Scan the records for the string "websites" and copy every line that holds it.

## Extracted data
######
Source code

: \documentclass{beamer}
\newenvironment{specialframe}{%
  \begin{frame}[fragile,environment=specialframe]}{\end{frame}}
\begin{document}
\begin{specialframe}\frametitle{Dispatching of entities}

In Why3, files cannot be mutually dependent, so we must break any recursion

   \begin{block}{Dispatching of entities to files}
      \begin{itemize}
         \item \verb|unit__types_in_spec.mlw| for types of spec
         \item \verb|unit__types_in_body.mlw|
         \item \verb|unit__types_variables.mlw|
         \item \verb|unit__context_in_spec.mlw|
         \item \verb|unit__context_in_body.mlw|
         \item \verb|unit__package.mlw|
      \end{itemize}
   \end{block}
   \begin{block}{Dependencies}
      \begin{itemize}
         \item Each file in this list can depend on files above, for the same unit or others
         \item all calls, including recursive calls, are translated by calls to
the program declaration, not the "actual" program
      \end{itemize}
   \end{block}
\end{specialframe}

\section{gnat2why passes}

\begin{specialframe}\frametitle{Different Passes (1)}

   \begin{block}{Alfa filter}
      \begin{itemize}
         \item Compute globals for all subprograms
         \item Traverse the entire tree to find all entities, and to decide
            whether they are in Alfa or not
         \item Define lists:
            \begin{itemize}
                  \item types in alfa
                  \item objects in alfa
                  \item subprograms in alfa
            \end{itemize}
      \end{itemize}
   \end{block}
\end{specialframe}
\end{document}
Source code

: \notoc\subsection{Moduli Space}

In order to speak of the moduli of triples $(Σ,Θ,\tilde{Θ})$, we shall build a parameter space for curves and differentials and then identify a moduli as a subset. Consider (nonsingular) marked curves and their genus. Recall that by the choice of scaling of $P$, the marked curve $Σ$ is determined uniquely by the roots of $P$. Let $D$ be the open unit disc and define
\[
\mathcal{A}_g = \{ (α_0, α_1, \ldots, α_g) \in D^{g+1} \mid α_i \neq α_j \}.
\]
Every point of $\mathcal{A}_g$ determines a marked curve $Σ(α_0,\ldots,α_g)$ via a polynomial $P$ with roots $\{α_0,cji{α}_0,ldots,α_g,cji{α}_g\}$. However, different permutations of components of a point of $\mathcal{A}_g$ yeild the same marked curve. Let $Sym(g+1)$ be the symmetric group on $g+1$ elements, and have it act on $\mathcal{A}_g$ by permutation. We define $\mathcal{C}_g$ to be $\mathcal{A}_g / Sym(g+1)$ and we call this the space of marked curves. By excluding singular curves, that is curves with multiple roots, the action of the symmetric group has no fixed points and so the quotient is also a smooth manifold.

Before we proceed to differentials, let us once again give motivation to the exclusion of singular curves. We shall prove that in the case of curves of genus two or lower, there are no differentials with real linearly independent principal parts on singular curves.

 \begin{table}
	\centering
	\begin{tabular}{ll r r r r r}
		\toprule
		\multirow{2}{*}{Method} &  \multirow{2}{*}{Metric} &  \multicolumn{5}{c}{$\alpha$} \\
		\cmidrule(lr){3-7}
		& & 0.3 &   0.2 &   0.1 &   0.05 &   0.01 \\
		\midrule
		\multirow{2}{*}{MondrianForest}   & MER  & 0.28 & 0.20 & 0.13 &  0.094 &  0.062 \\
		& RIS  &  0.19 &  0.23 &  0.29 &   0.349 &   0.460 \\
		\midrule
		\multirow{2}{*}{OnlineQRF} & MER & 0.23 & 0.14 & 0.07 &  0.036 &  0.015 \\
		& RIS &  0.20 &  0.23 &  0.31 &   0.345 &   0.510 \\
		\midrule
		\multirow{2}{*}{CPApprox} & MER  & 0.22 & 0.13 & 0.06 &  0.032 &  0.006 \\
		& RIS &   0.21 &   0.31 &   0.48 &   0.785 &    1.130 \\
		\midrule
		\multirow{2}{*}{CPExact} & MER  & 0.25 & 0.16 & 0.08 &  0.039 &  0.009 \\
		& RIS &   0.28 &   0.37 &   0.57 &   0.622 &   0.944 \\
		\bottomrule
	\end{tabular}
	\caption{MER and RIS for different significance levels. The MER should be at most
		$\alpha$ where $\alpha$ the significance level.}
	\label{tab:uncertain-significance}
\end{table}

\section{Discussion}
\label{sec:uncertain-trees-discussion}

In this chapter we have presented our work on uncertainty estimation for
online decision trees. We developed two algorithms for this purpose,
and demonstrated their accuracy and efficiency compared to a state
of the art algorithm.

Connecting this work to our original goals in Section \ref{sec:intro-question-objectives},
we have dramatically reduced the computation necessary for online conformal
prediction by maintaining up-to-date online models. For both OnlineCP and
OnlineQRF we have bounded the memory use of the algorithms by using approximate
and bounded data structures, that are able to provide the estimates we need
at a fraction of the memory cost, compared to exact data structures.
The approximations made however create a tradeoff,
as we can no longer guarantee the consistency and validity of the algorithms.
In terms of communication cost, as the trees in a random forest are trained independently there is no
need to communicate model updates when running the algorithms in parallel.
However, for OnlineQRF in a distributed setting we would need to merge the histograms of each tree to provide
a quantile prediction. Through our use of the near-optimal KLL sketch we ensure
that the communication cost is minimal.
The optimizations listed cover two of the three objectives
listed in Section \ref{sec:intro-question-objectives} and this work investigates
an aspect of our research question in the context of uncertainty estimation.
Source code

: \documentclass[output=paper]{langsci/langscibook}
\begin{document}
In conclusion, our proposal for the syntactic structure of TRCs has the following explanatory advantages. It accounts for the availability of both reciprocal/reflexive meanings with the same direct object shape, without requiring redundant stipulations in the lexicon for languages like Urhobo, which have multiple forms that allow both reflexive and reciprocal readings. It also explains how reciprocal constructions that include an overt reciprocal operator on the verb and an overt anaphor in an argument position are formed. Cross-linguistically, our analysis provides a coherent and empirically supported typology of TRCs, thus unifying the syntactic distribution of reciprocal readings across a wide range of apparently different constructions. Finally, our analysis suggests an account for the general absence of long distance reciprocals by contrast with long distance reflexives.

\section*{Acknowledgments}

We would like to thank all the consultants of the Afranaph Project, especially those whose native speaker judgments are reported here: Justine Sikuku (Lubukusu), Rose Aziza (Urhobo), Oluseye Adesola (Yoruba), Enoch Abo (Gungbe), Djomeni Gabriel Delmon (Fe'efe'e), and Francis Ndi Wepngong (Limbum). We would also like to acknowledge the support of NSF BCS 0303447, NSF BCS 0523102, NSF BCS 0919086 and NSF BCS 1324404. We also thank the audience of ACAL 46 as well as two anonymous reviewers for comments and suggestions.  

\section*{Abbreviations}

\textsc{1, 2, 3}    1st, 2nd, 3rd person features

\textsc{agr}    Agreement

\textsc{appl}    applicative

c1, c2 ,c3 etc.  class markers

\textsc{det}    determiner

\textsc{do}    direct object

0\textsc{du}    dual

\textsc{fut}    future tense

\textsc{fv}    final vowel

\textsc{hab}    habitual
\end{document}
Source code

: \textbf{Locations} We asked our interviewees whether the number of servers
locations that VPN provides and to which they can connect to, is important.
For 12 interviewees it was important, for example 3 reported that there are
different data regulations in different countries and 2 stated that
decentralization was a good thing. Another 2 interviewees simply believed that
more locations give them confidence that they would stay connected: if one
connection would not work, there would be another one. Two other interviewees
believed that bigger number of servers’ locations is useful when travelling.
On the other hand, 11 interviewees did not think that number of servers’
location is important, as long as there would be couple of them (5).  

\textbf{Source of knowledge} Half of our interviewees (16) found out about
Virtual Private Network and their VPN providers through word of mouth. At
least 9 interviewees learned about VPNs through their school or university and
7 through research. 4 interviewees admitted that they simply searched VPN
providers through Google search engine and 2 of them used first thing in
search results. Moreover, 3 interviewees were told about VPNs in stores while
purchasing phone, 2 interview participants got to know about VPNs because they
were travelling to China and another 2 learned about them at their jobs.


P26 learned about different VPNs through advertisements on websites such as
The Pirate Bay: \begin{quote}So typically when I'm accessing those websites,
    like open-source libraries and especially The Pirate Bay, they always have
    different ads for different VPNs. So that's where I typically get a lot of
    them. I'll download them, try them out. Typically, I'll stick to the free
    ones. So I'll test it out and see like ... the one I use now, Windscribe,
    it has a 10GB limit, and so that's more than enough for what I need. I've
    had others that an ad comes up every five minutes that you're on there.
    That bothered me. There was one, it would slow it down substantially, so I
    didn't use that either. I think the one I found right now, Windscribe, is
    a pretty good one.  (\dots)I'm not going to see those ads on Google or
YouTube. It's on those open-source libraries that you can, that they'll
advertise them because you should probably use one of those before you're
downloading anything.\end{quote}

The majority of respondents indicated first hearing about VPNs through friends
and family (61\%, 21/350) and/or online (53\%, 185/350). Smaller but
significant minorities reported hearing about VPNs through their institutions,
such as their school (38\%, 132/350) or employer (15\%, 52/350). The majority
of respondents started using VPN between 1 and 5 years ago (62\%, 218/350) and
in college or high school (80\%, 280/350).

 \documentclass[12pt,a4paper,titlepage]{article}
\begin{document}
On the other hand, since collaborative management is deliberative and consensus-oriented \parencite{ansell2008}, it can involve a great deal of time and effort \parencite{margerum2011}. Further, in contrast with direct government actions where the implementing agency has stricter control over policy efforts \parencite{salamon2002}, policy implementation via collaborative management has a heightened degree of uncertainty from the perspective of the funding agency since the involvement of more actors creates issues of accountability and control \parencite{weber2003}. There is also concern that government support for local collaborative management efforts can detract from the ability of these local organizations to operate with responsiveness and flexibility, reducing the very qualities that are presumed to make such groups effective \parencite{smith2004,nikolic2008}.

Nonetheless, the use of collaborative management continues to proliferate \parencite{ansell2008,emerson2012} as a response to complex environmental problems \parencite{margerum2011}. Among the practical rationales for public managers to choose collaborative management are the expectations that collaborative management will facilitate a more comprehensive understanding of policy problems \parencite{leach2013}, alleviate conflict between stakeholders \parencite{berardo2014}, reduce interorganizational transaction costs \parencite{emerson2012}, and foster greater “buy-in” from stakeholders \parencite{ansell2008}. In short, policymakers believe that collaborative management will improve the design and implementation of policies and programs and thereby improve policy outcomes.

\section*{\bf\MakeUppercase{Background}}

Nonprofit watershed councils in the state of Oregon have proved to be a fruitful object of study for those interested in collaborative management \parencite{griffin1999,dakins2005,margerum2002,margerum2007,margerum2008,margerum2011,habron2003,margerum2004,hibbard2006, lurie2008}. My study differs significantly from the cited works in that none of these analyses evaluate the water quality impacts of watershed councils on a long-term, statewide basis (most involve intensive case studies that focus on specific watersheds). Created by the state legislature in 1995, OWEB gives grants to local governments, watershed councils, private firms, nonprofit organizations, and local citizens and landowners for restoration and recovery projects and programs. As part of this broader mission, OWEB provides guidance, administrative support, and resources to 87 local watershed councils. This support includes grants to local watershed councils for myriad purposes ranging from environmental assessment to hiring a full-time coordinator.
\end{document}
######
## Answer to this problem
P26 learned about different VPNs through advertisements on websites such as
The Pirate Bay: \begin{quote}So typically when I'm accessing those websites,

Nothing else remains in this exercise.